Screaming Toddlers & Understanding Your Clients
If you’ve ever been a parent of small children (or know someone who is) you’ve probably witnessed the epic display that is a toddler having a tantrum.
I swear it’s more traumatic for the parent than it is for the 3-yr-old.
One particular time stands out for me. . .
We were at The Early Years Centre (think playgroup; parents sipping coffee while toddlers run amok in barely controlled chaos) and my daughter did NOT want to leave. She threw a monster tantrum, refused to put on her shoes, screamed, cried, ticked every stereotype on the toddler tantrum list.
And I, already frazzled from an hour of frenetic, high-volume pandemonium, picked her up unceremoniously under one arm (like a flailing human football) grabbed all our stuff in the other arm and marched out to the parking lot.
I remember feeling mortified and slightly judged by the other parents for my inability to control a toddler (absurd but I felt it anyway).
And perhaps because of those feelings I will always remember the other mom in the parking lot.
She was quietly escorting her well-behaved children into the mayhem of the playgroup and she looked at me and said…
”We’ve all been there”.
Deep sigh. Relief. Acknowledgement.
Her kind words changed my day, lowered my anxiety and reminded me that not everyone is judging me.
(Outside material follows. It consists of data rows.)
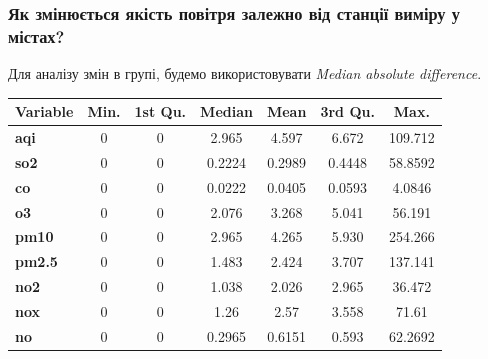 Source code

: \documentclass{beamer}
\begin{document}
\begin{frame}
  \frametitle{Як змінюється якість повітря залежно від станції виміру у містах?}

  Для аналізу змін в групі, будемо використовувати \textit{Median absolute difference}.

  \begin{center}
    \begin{tabular}{lcccccc}
      \hline
      \textbf{Variable} & \textbf{Min.} & \textbf{1st Qu.}  & \textbf{Median} & \textbf{Mean} & \textbf{3rd Qu.} & \textbf{Max.} \\
      \hline
      \textbf{aqi}      & 0             & 0                 & 2.965           & 4.597         & 6.672            & 109.712       \\
      \textbf{so2}      & 0             & 0                 & 0.2224          & 0.2989        & 0.4448           & 58.8592       \\
      \textbf{co}       & 0             & 0                 & 0.0222          & 0.0405        & 0.0593           & 4.0846        \\
      \textbf{o3}       & 0             & 0                 & 2.076           & 3.268         & 5.041            & 56.191        \\
      \textbf{pm10}     & 0             & 0                 & 2.965           & 4.265         & 5.930            & 254.266       \\
      \textbf{pm2.5}    & 0             & 0                 & 1.483           & 2.424         & 3.707            & 137.141       \\
      \textbf{no2}      & 0             & 0                 & 1.038           & 2.026         & 2.965            & 36.472        \\
      \textbf{nox}      & 0             & 0                 & 1.26            & 2.57          & 3.558            & 71.61         \\
      \textbf{no}       & 0             & 0                 & 0.2965          & 0.6151        & 0.593            & 62.2692       \\
    \end{tabular}
  \end{center}
\end{frame}
\end{document}
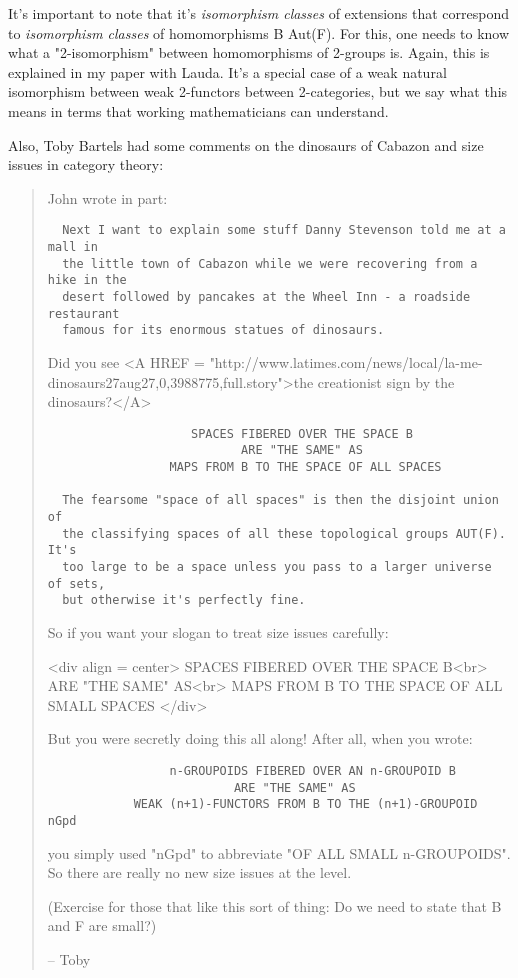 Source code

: It's important to note that it's \emph{isomorphism classes} of extensions 
that correspond to \emph{isomorphism classes} of homomorphisms B \to  
Aut(F).  
For this, one needs to know what a "2-isomorphism" 
between homomorphisms 
of 2-groups is.  Again, this is explained in my paper with Lauda.  It's 
a special case of a weak natural isomorphism between weak 2-functors 
between 2-categories, but we say what this means in terms that working
mathematicians can understand. 

Also, Toby Bartels had some comments on the dinosaurs of Cabazon
and size issues in category theory:

\begin{quote}
John wrote in part:

\begin{verbatim}
  Next I want to explain some stuff Danny Stevenson told me at a mall in
  the little town of Cabazon while we were recovering from a hike in the
  desert followed by pancakes at the Wheel Inn - a roadside restaurant
  famous for its enormous statues of dinosaurs.
\end{verbatim}
    

Did you see <A HREF = "http://www.latimes.com/news/local/la-me-dinosaurs27aug27,0,3988775,full.story">the creationist sign by the dinosaurs?</A>

\begin{verbatim}
                    SPACES FIBERED OVER THE SPACE B
                           ARE "THE SAME" AS
                 MAPS FROM B TO THE SPACE OF ALL SPACES

  The fearsome "space of all spaces" is then the disjoint union of
  the classifying spaces of all these topological groups AUT(F). It's
  too large to be a space unless you pass to a larger universe of sets,
  but otherwise it's perfectly fine.
\end{verbatim}
    

So if you want your slogan to treat size issues carefully:

<div align = center>
SPACES FIBERED OVER THE SPACE B<br>
  ARE "THE SAME" AS<br>
MAPS FROM B TO THE SPACE OF ALL SMALL SPACES
</div>

But you were secretly doing this all along!
After all, when you wrote:

\begin{verbatim}
                 n-GROUPOIDS FIBERED OVER AN n-GROUPOID B
                          ARE "THE SAME" AS
            WEAK (n+1)-FUNCTORS FROM B TO THE (n+1)-GROUPOID nGpd
\end{verbatim}
    

you simply used "nGpd" to abbreviate "OF ALL 
SMALL n-GROUPOIDS".
So there are really no new size issues at the \omega  level.

(Exercise for those that like this sort of thing:
Do we need to state that B and F are small?)


-- Toby
\end{quote}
I may still have a screaming toddler tucked under my arm but I wasn’t alone.
Recently, I was in a grocery store (by myself #bliss) and I heard a wailing child from about 3 aisles away.
As her cart rounded my aisle she looked at me apologetically and tried to shush her screaming little one.
I was immediately transported back to the parking lot (6 or 7 years ago now).
And I looked at her and said,
”We’ve all been there”. (actually I had to kind of shout it at her over the screaming)
Because for one second she felt seen. She wasn’t the only one to ever walk through the grocery store with a screaming toddler.
Kind words can change everything.
They can stay with you for YEARS.
So, let me ask you…
What’s the one thing that your clients need to hear from you today?
What’s the one thing you could tell them that would make them feel less alone, and more seen? To remind them that we’ve all been there and you’ve got this.
Say it in an email.
Say it on social media.
Put it on the top of your sales page or homepage.
You never know, it might stay with them for years.